Los que me conocen, ni siquiera me preguntan si sigo escribiendo, para cuándo el siguiente libro, o si voy a continuar con las Lupas; dan por hecho que algo siempre estoy cociendo. Ellos saben que, cuando me ausento de mis placeres literarios, es porque me arrasan tiempos convulsos. Esas vicisitudes que, a veces leves, y a veces no tanto, me roban el sosiego necesario para multiplicarme más y procurarme este regalo que para mí supone sentarme delante del ordenador para reflejar esa mirada al detalle que resbala sobre las realidades inciertas.
A menudo, las Lupas, las ideas y otros relatos me visitan mientras estoy en otras tareas, acelerada, y más de una vez tomo notas mientras cocino.
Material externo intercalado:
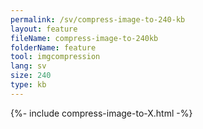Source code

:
 ```yaml
---
permalink: /sv/compress-image-to-240-kb
layout: feature
fileName: compress-image-to-240kb
folderName: feature
tool: imgcompression
lang: sv
size: 240
type: kb
---
```


{%- include compress-image-to-X.html -%}
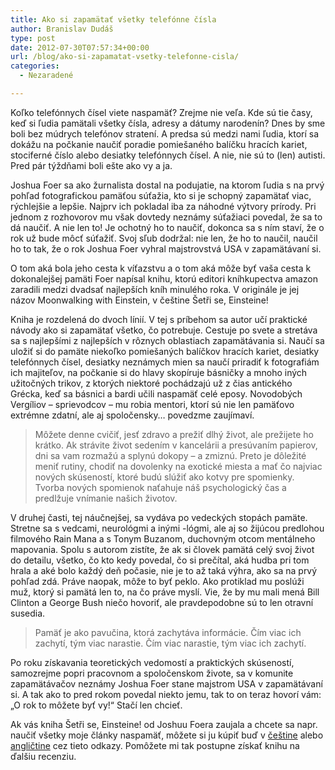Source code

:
 ```yaml
---
title: Ako si zapamätať všetky telefónne čísla
author: Branislav Dudáš
type: post
date: 2012-07-30T07:57:34+00:00
url: /blog/ako-si-zapamatat-vsetky-telefonne-cisla/
categories:
  - Nezaradené

---
```

Koľko telefónnych čísel viete naspamäť? Zrejme nie veľa. Kde sú tie časy, keď si ľudia pamätali všetky čísla, adresy a dátumy narodenín? Dnes by sme boli bez múdrych telefónov stratení. A predsa sú medzi nami ľudia, ktorí sa dokážu na počkanie naučiť poradie pomiešaného balíčku hracích kariet, stociferné číslo alebo desiatky telefónnych čísel. A nie, nie sú to (len) autisti. Pred pár týždňami boli ešte ako vy a ja.

<!--more-->

Joshua Foer sa ako žurnalista dostal na podujatie, na ktorom ľudia s na prvý pohľad fotografickou pamäťou súťažia, kto si je schopný zapamätať viac, rýchlejšie a lepšie. Najprv ich pokladal iba za náhodné výtvory prírody. Pri jednom z rozhovorov mu však dovtedy neznámy súťažiaci povedal, že sa to dá naučiť. A nie len to! Je ochotný ho to naučiť, dokonca sa s ním staví, že o rok už bude môcť súťažiť. Svoj sľub dodržal: nie len, že ho to naučil, naučil ho to tak, že o rok Joshua Foer vyhral majstrovstvá USA v zapamätávaní si.

O tom aká bola jeho cesta k víťazstvu a o tom aká môže byť vaša cesta k dokonalejšej pamäti Foer napísal knihu, ktorú editori kníhkupectva amazon zaradili medzi dvadsať najlepších kníh minulého roka. V originále je jej názov Moonwalking with Einstein, v češtine Šetři se, Einsteine!

Kniha je rozdelená do dvoch línií. V tej s príbehom sa autor učí praktické návody ako si zapamätať všetko, čo potrebuje. Cestuje po svete a stretáva sa s najlepšími z najlepších v rôznych oblastiach zapamätávania si. Naučí sa uložiť si do pamäte niekoľko pomiešaných balíčkov hracích kariet, desiatky telefónnych čísel, desiatky neznámych mien sa naučí priradiť k fotografiám ich majiteľov, na počkanie si do hlavy skopíruje básničky a mnoho iných užitočných trikov, z ktorých niektoré pochádzajú už z čias antického Grécka, keď sa básnici a bardi učili naspamäť celé eposy. Novodobých Vergíliov &#8211; sprievodcov &#8211; mu robia mentori, ktorí sú nie len pamäťovo extrémne zdatní, ale aj spoločensky… povedzme zaujímaví.

> Môžete denne cvičiť, jesť zdravo a prežiť dlhý život, ale prežijete ho krátko. Ak strávite život sedením v kancelárii a presúvaním papierov, dni sa vam rozmažú a splynú dokopy &#8211; a zmiznú. Preto je dôležité meniť rutiny, chodiť na dovolenky na exotické miesta a mať čo najviac nových skúseností, ktoré budú slúžiť ako kotvy pre spomienky. Tvorba nových spomienok naťahuje náš psychologický čas a predlžuje vnímanie našich životov.

V druhej časti, tej náučnejšej, sa vydáva po vedeckých stopách pamäte. Stretne sa s vedcami, neurológmi a inými -lógmi, ale aj so žijúcou predlohou filmového Rain Mana a s Tonym Buzanom, duchovným otcom mentálneho mapovania. Spolu s autorom zistíte, že ak si človek pamätá celý svoj život do detailu, všetko, čo kto kedy povedal, čo si prečítal, aká hudba pri tom hrala a aké bolo každý deň počasie, nie je to až taká výhra, ako sa na prvý pohľad zdá. Práve naopak, môže to byť peklo. Ako protiklad mu poslúži muž, ktorý si pamätá len to, na čo práve myslí. Vie, že by mu mali mená Bill Clinton a George Bush niečo hovoriť, ale pravdepodobne sú to len otravní susedia.

> Pamäť je ako pavučina, ktorá zachytáva informácie. Čím viac ich zachytí, tým viac narastie. Čím viac narastie, tým viac ich zachytí.

Po roku získavania teoretických vedomostí a praktických skúseností, samozrejme popri pracovnom a spoločenskom živote, sa v komunite zapamätávačov neznámy Joshua Foer stane majstrom USA v zapamätávaní si. A tak ako to pred rokom povedal niekto jemu, tak to on teraz hovorí vám: &#8222;O rok to môžete byť vy!&#8220; Stačí len chcieť.

Ak vás kniha Šetři se, Einsteine! od Joshuu Foera zaujala a chcete sa napr. naučiť všetky moje články naspamäť, môžete si ju kúpiť buď v <a title="foer cz" href="http://www.martinus.sk/?uItem=129953&z=branod" target="_blank">češtine</a> alebo <a title="foer eng" href="http://www.bookdepository.com/Moonwalking-with-Einstein-Joshua-Foer/9780143120537" target="_blank">angličtine</a> cez tieto odkazy. Pomôžete mi tak postupne získať knihu na ďalšiu recenziu.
Eso de ponerme a tantear el guiso y que te aborden las tramas, e incluso las frases con todas sus palabras completas, es todo uno. No es extraño que en la pizarra donde voy apuntando las faltas para la compra vayan proliferando palabras inconexas que luego se convierten en el germen de un artículo. Y sé de buena tinta que no soy yo la única, que hay otros a quienes también les pasa eso de cocinar con las manos mientras escribes con la mente (querido Marcos, cómo añoro sus columnas).
Sí, esas palabras sueltas, o esas frases fuera de contexto, habitan las paredes de mi cocina un tiempo, y más adelante, con suerte, esos esbozos son comentarios manuscritos en la libreta, y si los dioses lo quieren algún día tomarán ese cuerpo diverso que luego regalo.
Ahora, cuando aún septiembre solo amaga sus primeras luces y sus pocos frescos, hago propósito de enmienda a principio de temporada, y reconozco, que si bien es la vida la que me aparta a veces de mis mejores intenciones, también es cierto que todo tiene más sentido cuando me tomo el tiempo necesario para echar un vistazo de vez en cuando a través de mi lente particular, algo que tiene que ver, sin duda, con los inescrutables caminos de la cordura.